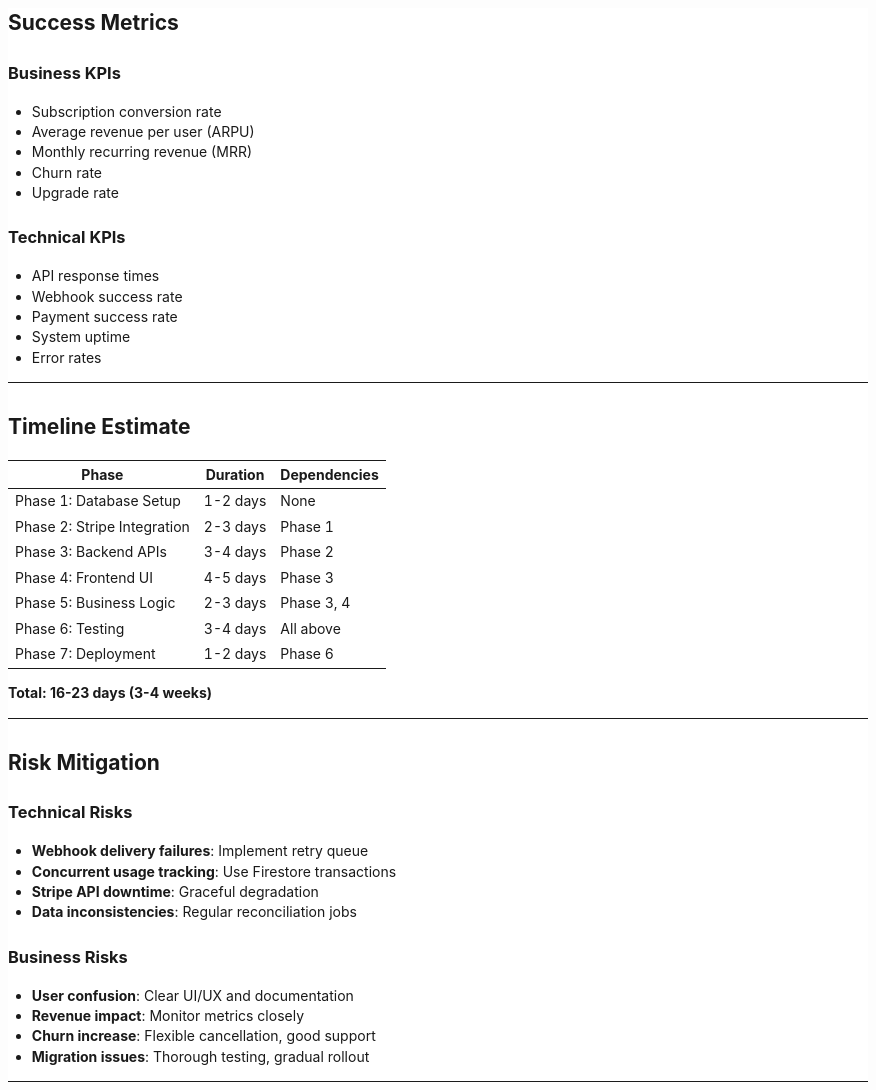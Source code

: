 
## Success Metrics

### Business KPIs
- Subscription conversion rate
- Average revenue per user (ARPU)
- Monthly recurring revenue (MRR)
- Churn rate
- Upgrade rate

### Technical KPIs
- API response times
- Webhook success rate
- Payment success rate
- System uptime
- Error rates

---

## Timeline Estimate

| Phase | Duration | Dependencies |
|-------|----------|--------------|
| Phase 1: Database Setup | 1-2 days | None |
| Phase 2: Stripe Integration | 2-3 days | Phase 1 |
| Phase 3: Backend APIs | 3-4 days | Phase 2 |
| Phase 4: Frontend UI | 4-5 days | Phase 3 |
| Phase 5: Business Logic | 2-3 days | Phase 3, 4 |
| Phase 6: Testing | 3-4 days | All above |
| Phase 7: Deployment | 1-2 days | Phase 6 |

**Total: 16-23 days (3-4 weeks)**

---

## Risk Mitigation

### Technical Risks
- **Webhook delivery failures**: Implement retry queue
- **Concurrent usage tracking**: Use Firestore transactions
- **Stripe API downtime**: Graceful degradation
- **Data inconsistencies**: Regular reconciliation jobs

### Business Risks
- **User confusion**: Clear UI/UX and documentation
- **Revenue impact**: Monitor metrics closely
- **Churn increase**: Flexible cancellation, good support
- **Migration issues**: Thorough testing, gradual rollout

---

-----

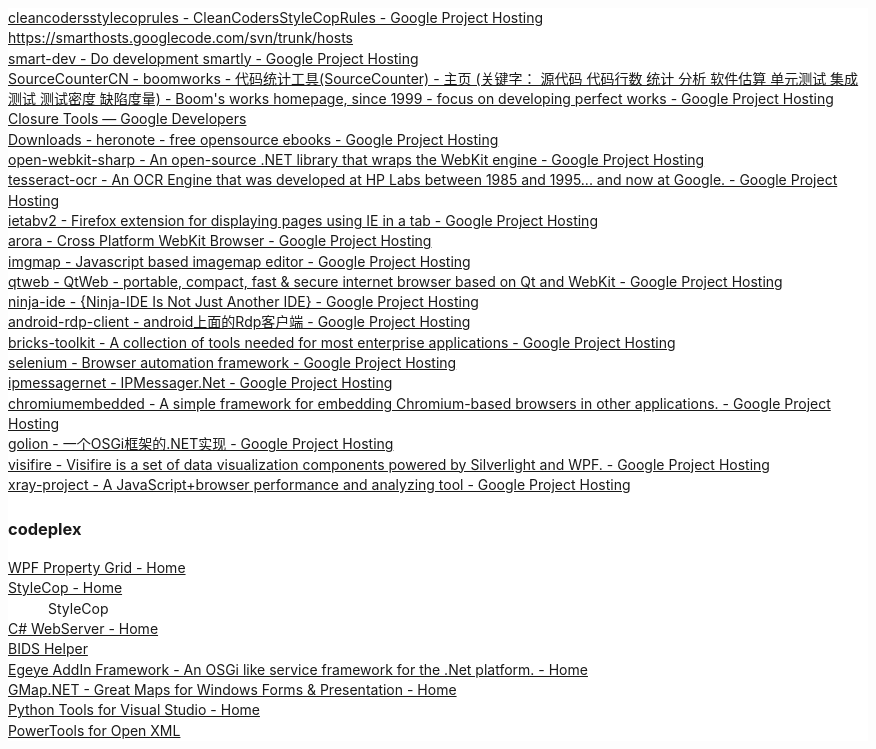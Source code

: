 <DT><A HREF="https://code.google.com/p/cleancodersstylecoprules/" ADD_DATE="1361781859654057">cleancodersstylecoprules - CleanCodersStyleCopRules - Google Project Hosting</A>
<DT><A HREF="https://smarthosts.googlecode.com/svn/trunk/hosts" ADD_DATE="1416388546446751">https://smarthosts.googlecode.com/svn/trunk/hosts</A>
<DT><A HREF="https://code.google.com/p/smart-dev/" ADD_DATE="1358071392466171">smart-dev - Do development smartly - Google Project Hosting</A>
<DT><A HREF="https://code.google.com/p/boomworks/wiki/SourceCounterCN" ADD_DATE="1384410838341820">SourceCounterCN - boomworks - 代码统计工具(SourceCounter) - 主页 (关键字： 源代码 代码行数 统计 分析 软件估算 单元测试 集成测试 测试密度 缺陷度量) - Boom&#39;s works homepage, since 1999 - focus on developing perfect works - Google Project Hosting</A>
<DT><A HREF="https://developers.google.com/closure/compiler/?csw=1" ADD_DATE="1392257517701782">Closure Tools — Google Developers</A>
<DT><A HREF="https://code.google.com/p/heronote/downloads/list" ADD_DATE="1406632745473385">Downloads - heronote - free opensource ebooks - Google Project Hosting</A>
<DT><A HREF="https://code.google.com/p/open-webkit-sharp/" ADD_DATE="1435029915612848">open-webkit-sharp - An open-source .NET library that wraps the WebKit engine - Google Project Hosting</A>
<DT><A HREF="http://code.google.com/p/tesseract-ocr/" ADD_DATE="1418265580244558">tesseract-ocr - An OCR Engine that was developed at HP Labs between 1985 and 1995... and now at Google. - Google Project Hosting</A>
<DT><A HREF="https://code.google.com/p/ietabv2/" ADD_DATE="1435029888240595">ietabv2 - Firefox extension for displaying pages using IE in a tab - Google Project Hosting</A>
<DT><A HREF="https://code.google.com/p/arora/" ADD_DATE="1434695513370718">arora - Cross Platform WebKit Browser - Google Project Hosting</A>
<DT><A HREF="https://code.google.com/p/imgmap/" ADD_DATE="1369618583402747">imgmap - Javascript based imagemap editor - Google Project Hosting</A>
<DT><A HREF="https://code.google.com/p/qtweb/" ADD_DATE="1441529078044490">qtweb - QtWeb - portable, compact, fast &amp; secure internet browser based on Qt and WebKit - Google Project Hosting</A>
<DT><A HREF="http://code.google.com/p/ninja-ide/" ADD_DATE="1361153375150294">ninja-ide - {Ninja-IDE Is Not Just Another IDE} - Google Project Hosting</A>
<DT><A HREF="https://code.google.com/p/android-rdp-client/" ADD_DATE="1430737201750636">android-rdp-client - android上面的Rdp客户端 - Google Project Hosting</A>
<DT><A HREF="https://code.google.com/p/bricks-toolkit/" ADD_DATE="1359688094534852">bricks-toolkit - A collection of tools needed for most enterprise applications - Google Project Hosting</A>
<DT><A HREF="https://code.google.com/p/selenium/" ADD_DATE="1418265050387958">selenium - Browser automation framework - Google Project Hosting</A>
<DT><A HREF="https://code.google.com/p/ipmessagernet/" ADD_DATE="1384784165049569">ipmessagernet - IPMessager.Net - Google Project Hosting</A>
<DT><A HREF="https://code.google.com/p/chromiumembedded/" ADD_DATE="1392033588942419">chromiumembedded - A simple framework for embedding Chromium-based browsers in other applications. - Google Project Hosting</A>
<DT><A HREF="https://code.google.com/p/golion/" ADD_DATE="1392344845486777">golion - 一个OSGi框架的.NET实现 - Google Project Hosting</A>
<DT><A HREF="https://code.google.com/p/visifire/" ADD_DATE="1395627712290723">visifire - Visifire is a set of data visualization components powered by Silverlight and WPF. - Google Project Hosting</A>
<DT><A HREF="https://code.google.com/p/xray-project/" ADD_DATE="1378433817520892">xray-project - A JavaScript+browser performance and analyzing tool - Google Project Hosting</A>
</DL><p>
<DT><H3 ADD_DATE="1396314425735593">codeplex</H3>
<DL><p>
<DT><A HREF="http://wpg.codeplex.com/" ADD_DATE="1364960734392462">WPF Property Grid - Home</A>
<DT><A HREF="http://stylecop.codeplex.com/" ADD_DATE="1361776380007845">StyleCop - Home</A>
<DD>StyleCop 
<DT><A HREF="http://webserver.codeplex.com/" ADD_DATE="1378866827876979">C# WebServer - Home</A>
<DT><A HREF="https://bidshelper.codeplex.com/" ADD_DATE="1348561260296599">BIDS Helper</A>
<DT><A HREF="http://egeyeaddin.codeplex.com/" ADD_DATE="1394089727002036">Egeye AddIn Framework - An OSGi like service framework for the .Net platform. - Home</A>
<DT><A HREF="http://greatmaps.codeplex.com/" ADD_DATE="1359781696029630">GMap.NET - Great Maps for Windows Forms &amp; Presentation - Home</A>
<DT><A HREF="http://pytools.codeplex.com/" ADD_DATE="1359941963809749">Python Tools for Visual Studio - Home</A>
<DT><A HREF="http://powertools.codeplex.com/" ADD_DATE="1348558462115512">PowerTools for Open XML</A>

-----

▸ **EXERCISE GOAL**
Whenever the word "Webhook" shows up in a line of the entries above, copy that line.

▸ **THE COMPLETED TASK**
- Webhook success rate
- **Webhook delivery failures**: Implement retry queue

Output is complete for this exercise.